Claims: 1. A power transmitting device buried on a road surface, a power receiving device mounted on a bottom surface of an automobile stopped or moved on the road surface and receiving power from the power transmitting device, and a power transmitting device. And a receiver for receiving a power transmission request signal transmitted from the receiving side, a processing device for analyzing the output signal and turning the switch on and off, and a power supply device. 2. A power supply device according to claim 1, wherein a contact is used as said spot transmission, and an overhead wire is used as said reception. Power transmission coil,
A power receiving coil stretched on the bottom of the automobile as the power receiving device,
A power supply device according to claim 1, wherein a plurality of sets of said spot transmissions are buried on a road surface, and said switch of said spot transmissions is moved with movement of said reception reception.
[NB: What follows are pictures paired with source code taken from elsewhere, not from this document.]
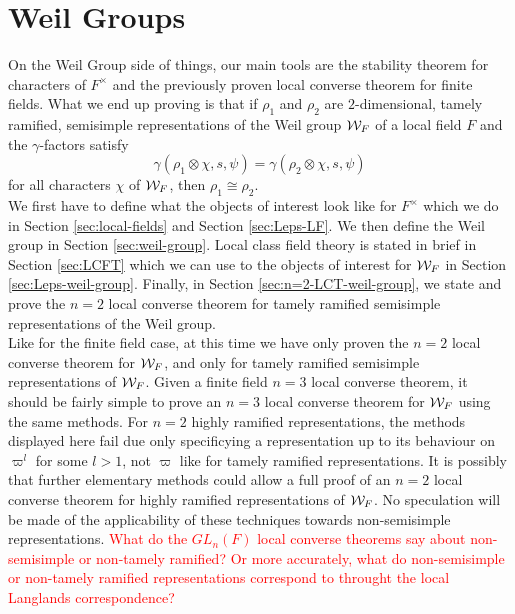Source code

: \section{Weil Groups}
On the Weil Group side of things, our main tools are the stability theorem for characters of $F^\times$ and the previously proven local converse theorem for finite fields.
What we end up proving is that if $\rho_1$ and $\rho_2$ are $2$-dimensional, tamely ramified, semisimple representations of the Weil group $\mathcal{W}_F$ of a local field $F$ and the $\gamma$-factors satisfy
\[\gamma(\rho_1 \otimes \chi, s, \psi) = \gamma(\rho_2 \otimes \chi, s, \psi)\]
for all characters $\chi$ of $\mathcal{W}_F$, then $\rho_1 \cong \rho_2$.
\\

We first have to define what the objects of interest look like for $F^\times$ which we do in Section \ref{sec:local-fields} and Section \ref{sec:Leps-LF}.
We then define the Weil group in Section \ref{sec:weil-group}.
Local class field theory is stated in brief in Section \ref{sec:LCFT} which we can use to the objects of interest for $\mathcal{W}_F$ in Section \ref{sec:Leps-weil-group}.
Finally, in Section \ref{sec:n=2-LCT-weil-group}, we state and prove the $n=2$ local converse theorem for tamely ramified semisimple representations of the Weil group.
\\

Like for the finite field case, at this time we have only proven the $n=2$ local converse theorem for $\mathcal{W}_F$, and only for tamely ramified semisimple representations of $\mathcal{W}_F$.
Given a finite field $n=3$ local converse theorem, it should be fairly simple to prove an $n=3$ local converse theorem for $\mathcal{W}_F$ using the same methods.
For $n=2$ highly ramified representations, the methods displayed here fail due only specificying a representation up to its behaviour on $\varpi^l$ for some $l > 1$, not $\varpi$ like for tamely ramified representations.
It is possibly that further elementary methods could allow a full proof of an $n=2$ local converse theorem for highly ramified representations of $\mathcal{W}_F$.
No speculation will be made of the applicability of these techniques towards non-semisimple representations.
\textcolor{red}{What do the $GL_n(F)$ local converse theorems say about non-semisimple or non-tamely ramified? Or more accurately, what do non-semisimple or non-tamely ramified representations correspond to throught the local Langlands correspondence?}
\\
\endinput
The power supply device according to claim 1, wherein the power is transmitted by being switched one after another in accordance with a command from the processing device, and used not only for charging the vehicle but also for accelerating and running. Only when the electron and the receiving electron are close to each other, the receiver that receives the power transmission request signal sent from the transmitter, and analyzes the transmission request signal to determine whether the vehicle number in the signal is valid or valid. For example, a command to turn on the contact of the contact to the ground surface or to turn on the switch of the spot transmission is performed. 6. A high-frequency signal by a condenser or a transformer coupling. Is superimposed on the overhead wire together with the power, and a signal appears on the power transmission side, so that the processing device determines that the overhead wire has normally touched the contact, and turns on the switch of the power transmission. The power supply device according to claim 2, wherein a current flowing through the spot transmission is measured.
The processing device according to claim 1, wherein the switch is integrated at a timing of a low voltage of a full-wave rectified waveform. 3. The processing apparatus according to claim 1, wherein the power is turned on to transmit power so that no spark is generated at the time of contact.